Draft: ✨ add a first working draft of auto_aggregate selection #33

Xasin · 2023-06-03T15:37:02Z

This PR will add one new file which will create new functions to allow for the execution of an automatic downsampling of data for TimescaleDB hypertables and continuous aggregates.

Functionality of the downsampling method is documented in the utils/aggregate_selector.sql file.
There are no dependencies with other systems, and no internal state of TimescaleDB is modified, as such there should be little conflict with pre-existing systems.

Please confirm that the naming of the functions is appropriate for their use case, as I was not sure about existing naming conventions.
Please also detail whether or not functions need to be documented in the docs/ folder, or if in-source documentation as provided is sufficient.

…egate selection

jonatas · 2023-06-07T15:29:19Z

Hi @Xasin, very good addition! So happy to see it!

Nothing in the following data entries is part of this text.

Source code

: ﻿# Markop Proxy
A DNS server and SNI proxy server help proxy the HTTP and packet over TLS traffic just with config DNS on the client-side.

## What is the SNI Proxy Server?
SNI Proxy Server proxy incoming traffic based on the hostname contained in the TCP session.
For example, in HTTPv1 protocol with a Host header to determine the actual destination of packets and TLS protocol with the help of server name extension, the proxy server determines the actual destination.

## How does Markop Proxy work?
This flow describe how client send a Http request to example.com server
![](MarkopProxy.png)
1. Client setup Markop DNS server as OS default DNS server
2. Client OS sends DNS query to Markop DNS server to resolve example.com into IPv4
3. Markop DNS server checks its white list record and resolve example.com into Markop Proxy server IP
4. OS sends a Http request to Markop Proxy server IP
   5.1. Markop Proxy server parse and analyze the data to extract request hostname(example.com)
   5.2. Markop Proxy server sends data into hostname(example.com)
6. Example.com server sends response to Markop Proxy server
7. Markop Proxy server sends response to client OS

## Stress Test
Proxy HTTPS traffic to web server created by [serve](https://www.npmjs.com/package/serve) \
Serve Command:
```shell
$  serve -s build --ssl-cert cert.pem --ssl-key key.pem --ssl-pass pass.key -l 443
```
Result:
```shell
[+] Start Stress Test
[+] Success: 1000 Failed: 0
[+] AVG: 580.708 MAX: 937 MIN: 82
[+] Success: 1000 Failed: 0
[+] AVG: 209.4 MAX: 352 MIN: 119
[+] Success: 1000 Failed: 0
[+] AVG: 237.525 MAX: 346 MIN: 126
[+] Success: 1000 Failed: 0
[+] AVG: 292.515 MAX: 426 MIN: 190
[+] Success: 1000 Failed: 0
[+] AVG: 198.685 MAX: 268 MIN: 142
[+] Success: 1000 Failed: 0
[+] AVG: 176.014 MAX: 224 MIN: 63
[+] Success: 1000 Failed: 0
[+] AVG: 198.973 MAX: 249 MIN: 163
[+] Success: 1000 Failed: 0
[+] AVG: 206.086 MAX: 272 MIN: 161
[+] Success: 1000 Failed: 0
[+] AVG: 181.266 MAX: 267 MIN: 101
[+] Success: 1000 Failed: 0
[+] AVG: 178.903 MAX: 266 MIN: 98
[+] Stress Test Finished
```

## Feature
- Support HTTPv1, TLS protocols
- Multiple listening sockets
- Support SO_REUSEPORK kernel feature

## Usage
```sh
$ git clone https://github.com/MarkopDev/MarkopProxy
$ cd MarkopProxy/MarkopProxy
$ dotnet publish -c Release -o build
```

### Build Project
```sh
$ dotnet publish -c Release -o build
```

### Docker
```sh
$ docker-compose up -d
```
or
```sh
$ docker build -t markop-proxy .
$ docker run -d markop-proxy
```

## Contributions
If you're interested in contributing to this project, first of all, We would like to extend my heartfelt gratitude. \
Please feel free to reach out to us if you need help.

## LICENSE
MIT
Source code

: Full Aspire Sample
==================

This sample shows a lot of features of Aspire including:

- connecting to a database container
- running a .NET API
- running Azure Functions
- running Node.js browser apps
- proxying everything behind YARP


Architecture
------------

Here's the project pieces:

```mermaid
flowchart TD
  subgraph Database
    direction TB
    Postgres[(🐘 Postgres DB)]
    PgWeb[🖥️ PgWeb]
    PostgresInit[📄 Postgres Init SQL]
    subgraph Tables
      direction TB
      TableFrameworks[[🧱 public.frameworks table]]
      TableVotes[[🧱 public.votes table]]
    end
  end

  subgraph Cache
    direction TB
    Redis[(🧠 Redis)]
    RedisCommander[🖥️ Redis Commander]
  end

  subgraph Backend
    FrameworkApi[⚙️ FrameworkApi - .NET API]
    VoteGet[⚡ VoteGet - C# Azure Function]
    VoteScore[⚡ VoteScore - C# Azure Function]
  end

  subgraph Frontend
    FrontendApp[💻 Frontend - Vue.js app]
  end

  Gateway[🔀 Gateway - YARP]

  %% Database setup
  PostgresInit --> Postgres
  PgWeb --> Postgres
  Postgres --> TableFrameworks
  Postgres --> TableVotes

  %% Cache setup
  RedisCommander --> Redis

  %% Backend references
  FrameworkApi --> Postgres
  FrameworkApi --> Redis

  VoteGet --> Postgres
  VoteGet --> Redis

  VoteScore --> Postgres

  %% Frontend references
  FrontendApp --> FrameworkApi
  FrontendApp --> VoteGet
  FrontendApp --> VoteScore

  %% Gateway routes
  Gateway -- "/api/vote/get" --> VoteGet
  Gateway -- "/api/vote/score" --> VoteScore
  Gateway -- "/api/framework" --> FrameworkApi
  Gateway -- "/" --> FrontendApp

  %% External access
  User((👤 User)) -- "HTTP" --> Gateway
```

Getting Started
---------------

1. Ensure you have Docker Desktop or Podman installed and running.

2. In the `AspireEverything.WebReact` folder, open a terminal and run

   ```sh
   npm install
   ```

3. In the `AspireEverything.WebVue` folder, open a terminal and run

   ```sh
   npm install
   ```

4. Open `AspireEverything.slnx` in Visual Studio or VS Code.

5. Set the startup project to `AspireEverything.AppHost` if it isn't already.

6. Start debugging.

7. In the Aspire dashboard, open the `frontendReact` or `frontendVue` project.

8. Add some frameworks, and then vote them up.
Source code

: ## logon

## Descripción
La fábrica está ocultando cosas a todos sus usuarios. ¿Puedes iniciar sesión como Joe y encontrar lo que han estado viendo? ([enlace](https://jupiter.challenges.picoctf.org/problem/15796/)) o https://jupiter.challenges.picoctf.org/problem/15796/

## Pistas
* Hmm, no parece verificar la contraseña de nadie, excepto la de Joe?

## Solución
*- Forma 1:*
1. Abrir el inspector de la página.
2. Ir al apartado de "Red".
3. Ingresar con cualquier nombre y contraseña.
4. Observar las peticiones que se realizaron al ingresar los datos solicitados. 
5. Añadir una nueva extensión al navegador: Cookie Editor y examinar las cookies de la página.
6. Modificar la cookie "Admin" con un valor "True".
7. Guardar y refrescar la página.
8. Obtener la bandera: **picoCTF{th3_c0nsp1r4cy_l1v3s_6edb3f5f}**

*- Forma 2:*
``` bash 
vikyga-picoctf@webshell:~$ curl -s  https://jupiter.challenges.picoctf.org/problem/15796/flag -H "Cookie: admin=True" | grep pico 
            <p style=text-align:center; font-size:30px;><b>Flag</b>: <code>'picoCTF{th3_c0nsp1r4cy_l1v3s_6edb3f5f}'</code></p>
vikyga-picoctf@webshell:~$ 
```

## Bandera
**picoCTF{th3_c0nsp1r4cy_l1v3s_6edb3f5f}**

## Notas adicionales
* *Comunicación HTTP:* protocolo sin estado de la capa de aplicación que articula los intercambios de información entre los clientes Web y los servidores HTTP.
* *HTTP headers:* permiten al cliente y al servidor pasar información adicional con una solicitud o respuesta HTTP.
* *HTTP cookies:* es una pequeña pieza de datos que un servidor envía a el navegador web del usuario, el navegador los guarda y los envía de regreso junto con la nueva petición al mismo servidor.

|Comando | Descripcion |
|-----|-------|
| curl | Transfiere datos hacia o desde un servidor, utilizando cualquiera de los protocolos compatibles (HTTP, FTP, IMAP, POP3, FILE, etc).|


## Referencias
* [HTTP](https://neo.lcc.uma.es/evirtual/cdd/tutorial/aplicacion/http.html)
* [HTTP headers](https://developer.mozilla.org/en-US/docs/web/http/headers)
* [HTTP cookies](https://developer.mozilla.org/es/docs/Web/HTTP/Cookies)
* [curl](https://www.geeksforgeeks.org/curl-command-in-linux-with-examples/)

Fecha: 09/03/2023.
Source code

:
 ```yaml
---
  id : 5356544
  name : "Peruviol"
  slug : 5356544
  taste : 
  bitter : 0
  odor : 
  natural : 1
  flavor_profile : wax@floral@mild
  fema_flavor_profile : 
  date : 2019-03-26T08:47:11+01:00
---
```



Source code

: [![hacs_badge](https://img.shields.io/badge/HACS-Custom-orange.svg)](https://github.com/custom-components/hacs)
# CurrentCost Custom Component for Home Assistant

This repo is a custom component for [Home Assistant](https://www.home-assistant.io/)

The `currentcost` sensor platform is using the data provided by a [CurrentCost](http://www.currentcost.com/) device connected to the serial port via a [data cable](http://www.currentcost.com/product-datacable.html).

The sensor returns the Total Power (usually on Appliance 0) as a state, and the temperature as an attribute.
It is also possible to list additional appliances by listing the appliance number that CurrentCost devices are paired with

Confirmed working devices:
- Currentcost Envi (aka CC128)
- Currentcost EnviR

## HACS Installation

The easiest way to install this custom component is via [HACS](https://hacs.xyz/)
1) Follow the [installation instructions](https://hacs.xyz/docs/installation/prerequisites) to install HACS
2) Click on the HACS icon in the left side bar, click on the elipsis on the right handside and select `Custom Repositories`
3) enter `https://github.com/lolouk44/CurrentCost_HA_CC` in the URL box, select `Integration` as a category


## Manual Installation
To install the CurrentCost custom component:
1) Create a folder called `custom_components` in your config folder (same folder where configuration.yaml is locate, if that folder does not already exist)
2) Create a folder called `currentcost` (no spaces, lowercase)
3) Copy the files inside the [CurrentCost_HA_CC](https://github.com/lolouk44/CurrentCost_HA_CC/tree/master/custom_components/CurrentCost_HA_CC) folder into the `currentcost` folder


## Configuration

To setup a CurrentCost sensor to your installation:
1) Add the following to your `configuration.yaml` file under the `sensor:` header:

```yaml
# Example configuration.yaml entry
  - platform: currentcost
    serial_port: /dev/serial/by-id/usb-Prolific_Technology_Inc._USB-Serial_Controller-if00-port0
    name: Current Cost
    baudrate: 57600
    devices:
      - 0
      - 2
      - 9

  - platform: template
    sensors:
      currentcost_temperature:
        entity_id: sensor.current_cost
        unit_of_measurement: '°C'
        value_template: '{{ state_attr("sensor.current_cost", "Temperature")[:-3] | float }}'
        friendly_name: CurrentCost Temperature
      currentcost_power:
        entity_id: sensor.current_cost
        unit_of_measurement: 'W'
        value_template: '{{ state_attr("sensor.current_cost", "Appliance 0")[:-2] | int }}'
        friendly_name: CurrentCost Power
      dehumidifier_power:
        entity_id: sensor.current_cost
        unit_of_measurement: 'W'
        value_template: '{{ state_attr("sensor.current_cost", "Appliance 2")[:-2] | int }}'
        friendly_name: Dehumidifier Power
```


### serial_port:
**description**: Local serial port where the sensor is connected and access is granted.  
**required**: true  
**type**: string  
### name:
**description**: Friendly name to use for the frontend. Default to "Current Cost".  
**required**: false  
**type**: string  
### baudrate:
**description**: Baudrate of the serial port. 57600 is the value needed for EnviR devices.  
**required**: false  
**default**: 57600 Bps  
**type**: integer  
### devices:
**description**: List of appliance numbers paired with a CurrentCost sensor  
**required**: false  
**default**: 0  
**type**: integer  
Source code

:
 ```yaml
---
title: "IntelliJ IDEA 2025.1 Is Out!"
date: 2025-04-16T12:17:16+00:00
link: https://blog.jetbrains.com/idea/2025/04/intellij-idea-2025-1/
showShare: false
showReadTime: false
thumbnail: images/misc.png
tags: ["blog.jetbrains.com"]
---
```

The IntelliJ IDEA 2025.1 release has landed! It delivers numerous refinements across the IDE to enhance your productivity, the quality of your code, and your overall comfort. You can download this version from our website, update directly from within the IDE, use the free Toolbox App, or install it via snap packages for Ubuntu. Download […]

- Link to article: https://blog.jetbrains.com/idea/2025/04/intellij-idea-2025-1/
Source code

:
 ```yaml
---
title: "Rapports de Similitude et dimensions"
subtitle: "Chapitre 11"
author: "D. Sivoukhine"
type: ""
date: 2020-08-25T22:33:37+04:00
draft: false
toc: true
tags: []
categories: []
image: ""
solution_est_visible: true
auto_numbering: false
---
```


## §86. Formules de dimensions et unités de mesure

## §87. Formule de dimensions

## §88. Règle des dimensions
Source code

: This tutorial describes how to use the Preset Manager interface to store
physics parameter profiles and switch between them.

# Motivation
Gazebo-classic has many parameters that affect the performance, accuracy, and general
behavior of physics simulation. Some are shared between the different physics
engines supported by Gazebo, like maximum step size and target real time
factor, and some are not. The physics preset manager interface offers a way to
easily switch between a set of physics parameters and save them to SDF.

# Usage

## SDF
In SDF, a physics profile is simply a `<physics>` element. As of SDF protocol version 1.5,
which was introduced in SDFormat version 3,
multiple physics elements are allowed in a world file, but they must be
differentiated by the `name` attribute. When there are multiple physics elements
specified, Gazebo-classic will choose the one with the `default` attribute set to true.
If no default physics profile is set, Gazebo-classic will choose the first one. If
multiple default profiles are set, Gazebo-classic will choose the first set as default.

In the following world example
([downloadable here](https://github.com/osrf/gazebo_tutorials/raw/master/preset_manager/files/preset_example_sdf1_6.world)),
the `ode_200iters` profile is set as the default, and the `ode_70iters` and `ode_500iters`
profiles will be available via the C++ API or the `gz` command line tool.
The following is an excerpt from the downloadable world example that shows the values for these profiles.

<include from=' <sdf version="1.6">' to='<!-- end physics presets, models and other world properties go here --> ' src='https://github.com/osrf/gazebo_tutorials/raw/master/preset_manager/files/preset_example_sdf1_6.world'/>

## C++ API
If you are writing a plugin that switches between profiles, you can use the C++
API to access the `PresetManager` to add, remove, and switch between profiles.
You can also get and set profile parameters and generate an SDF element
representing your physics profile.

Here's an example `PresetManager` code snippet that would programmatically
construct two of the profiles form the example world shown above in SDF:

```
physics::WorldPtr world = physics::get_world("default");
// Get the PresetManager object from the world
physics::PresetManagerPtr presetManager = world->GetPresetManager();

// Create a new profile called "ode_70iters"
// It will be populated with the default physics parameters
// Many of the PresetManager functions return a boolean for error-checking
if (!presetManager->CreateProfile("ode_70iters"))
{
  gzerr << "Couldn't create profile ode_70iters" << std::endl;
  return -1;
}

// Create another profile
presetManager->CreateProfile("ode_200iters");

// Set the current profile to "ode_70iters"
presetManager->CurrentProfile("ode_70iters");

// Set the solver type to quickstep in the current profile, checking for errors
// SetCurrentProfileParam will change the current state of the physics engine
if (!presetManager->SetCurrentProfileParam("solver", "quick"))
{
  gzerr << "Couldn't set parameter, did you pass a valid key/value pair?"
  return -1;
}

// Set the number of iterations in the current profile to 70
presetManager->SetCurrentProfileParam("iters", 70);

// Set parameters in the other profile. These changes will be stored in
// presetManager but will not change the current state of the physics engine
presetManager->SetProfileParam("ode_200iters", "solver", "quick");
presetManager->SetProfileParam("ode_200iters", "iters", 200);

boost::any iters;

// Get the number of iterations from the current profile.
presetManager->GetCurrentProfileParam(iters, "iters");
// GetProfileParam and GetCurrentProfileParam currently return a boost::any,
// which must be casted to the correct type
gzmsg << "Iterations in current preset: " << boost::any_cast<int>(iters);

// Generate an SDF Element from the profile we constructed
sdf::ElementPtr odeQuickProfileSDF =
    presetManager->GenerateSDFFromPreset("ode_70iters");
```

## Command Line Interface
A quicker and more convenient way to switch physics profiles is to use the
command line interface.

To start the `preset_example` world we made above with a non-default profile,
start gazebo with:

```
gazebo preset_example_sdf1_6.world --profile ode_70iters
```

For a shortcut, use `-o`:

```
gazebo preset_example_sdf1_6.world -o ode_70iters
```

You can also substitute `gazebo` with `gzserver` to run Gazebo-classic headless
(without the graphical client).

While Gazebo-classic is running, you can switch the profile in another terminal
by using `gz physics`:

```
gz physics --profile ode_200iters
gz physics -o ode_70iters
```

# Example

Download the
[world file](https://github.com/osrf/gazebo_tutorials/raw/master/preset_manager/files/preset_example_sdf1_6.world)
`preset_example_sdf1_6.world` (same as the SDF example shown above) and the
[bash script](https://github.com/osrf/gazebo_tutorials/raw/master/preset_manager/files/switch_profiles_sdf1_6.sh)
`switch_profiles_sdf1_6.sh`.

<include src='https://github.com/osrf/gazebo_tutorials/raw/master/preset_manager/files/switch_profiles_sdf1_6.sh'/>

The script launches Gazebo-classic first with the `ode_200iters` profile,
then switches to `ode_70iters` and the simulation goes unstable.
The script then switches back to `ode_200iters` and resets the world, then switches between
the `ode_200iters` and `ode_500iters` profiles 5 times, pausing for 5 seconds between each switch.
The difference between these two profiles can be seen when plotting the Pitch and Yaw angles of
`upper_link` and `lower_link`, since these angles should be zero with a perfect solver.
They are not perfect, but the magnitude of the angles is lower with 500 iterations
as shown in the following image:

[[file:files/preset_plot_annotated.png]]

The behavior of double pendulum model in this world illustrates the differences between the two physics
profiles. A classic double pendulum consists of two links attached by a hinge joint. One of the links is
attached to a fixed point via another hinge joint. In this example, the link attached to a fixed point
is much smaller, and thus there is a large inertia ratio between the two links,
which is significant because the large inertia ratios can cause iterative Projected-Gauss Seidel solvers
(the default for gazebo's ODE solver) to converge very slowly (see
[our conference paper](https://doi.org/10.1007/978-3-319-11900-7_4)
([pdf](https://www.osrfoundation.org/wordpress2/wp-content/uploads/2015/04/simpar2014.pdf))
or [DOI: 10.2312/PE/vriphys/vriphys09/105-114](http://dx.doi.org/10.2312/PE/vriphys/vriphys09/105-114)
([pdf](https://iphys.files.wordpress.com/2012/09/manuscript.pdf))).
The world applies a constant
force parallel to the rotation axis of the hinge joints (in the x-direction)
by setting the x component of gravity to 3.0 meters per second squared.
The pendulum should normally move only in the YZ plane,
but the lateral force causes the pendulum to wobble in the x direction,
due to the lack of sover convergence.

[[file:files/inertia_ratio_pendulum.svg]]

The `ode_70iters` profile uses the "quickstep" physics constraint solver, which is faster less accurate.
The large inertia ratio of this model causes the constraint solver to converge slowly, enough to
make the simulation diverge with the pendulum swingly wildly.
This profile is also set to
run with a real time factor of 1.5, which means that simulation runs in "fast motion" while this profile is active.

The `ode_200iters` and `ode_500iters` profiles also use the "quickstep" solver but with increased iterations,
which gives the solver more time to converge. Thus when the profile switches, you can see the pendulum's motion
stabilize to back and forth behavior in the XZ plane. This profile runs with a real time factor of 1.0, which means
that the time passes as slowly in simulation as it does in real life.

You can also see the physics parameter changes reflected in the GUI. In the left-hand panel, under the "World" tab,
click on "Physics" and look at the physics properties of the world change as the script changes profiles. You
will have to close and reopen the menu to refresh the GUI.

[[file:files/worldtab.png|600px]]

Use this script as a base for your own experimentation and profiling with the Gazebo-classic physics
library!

Would you mind adding some example of this in action?

Probably improving the README with some instructions would be good for test, review and future users.

Xasin · 2023-06-07T20:49:02Z

On it!
I'll copy the documentation and add an example section for this function in the docs/ folder, and add a link to the main README

Xasin · 2023-06-07T22:11:53Z

Preliminary docs entry and a link from the README to the docs file added.
I'd appreciate some feedback on the description I am using for the function. I think it's a bit hard for me to understand if its purpose and functionality comes across properly, partly because I know the internals of the function quite well.

utils/aggregate_selector.sql

d-sooter · 2023-06-16T06:54:07Z

utils/aggregate_selector.sql

+	aggregate_choices JSONB, 
+	groupby_clause TEXT, filter_query TEXT,
+	hypertable_schema TEXT DEFAULT 'public',
+	time_column TEXT DEFAULT 'time')


On thought, would it make sense to add maybe a debug flag and do a raise notice on the actual query that is run?
That way the user could just grab it and run explain analyze and see what is going on. The function ends up hiding that.

Yes, I've noticed that it's rather tricky to figure out what is happening inside a function...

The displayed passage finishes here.